> **WHAT IS REQUIRED**
Down to the last line, reproduce the data below exactly.
INFORMATION SUPPLIED START
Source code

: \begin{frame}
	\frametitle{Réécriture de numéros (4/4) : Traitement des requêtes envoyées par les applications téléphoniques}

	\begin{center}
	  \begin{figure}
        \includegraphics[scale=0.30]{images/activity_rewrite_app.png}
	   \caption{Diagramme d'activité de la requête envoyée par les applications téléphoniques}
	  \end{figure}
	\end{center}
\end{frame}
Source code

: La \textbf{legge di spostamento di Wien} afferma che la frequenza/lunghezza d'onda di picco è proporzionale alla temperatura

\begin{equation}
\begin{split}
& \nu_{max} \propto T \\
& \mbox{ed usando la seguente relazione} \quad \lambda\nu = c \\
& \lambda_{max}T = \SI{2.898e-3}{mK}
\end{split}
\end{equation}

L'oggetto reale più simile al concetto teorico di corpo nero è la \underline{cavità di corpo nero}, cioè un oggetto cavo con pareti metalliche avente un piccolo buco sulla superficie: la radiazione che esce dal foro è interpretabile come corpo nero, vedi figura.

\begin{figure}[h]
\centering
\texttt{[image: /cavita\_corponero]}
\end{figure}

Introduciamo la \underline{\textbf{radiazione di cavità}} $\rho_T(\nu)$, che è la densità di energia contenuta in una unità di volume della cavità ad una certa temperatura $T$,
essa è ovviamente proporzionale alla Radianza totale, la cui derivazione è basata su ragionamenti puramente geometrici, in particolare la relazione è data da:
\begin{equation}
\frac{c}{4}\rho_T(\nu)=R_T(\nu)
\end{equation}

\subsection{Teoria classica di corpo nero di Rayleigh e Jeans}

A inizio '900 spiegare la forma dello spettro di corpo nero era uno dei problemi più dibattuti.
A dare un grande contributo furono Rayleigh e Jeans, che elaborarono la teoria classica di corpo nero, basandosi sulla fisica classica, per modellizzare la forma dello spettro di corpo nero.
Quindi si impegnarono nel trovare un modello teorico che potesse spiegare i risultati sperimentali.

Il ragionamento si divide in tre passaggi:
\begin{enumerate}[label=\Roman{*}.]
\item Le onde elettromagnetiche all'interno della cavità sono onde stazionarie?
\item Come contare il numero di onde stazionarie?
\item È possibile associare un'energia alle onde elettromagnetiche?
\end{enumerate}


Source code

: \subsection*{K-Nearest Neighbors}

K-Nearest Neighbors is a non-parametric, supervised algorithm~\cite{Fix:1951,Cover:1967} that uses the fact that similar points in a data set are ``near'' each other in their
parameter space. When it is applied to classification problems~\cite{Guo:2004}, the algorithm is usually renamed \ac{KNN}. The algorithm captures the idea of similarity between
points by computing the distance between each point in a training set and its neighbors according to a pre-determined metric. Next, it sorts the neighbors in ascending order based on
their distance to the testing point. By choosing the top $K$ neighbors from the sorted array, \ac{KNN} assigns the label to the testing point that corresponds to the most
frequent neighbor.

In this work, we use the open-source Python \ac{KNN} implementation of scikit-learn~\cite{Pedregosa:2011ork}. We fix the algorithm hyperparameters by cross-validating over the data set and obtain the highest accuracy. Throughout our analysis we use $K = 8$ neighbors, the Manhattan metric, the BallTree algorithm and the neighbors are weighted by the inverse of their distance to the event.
INFORMATION SUPPLIED END
> **TASK SOLUTION**
Source code

: \begin{frame}
	\frametitle{Réécriture de numéros (4/4) : Traitement des requêtes envoyées par les applications téléphoniques}

	\begin{center}
	  \begin{figure}
        \includegraphics[scale=0.30]{images/activity_rewrite_app.png}
	   \caption{Diagramme d'activité de la requête envoyée par les applications téléphoniques}
	  \end{figure}
	\end{center}
\end{frame}
Source code

: La \textbf{legge di spostamento di Wien} afferma che la frequenza/lunghezza d'onda di picco è proporzionale alla temperatura

\begin{equation}
\begin{split}
& \nu_{max} \propto T \\
& \mbox{ed usando la seguente relazione} \quad \lambda\nu = c \\
& \lambda_{max}T = \SI{2.898e-3}{mK}
\end{split}
\end{equation}

L'oggetto reale più simile al concetto teorico di corpo nero è la \underline{cavità di corpo nero}, cioè un oggetto cavo con pareti metalliche avente un piccolo buco sulla superficie: la radiazione che esce dal foro è interpretabile come corpo nero, vedi figura.

\begin{figure}[h]
\centering
\texttt{[image: /cavita\_corponero]}
\end{figure}

Introduciamo la \underline{\textbf{radiazione di cavità}} $\rho_T(\nu)$, che è la densità di energia contenuta in una unità di volume della cavità ad una certa temperatura $T$,
essa è ovviamente proporzionale alla Radianza totale, la cui derivazione è basata su ragionamenti puramente geometrici, in particolare la relazione è data da:
\begin{equation}
\frac{c}{4}\rho_T(\nu)=R_T(\nu)
\end{equation}

\subsection{Teoria classica di corpo nero di Rayleigh e Jeans}

A inizio '900 spiegare la forma dello spettro di corpo nero era uno dei problemi più dibattuti.
A dare un grande contributo furono Rayleigh e Jeans, che elaborarono la teoria classica di corpo nero, basandosi sulla fisica classica, per modellizzare la forma dello spettro di corpo nero.
Quindi si impegnarono nel trovare un modello teorico che potesse spiegare i risultati sperimentali.

Il ragionamento si divide in tre passaggi:
\begin{enumerate}[label=\Roman{*}.]
\item Le onde elettromagnetiche all'interno della cavità sono onde stazionarie?
\item Come contare il numero di onde stazionarie?
\item È possibile associare un'energia alle onde elettromagnetiche?
\end{enumerate}


Source code

: \subsection*{K-Nearest Neighbors}

K-Nearest Neighbors is a non-parametric, supervised algorithm~\cite{Fix:1951,Cover:1967} that uses the fact that similar points in a data set are ``near'' each other in their
parameter space. When it is applied to classification problems~\cite{Guo:2004}, the algorithm is usually renamed \ac{KNN}. The algorithm captures the idea of similarity between
points by computing the distance between each point in a training set and its neighbors according to a pre-determined metric. Next, it sorts the neighbors in ascending order based on
their distance to the testing point. By choosing the top $K$ neighbors from the sorted array, \ac{KNN} assigns the label to the testing point that corresponds to the most
frequent neighbor.

In this work, we use the open-source Python \ac{KNN} implementation of scikit-learn~\cite{Pedregosa:2011ork}. We fix the algorithm hyperparameters by cross-validating over the data set and obtain the highest accuracy. Throughout our analysis we use $K = 8$ neighbors, the Manhattan metric, the BallTree algorithm and the neighbors are weighted by the inverse of their distance to the event.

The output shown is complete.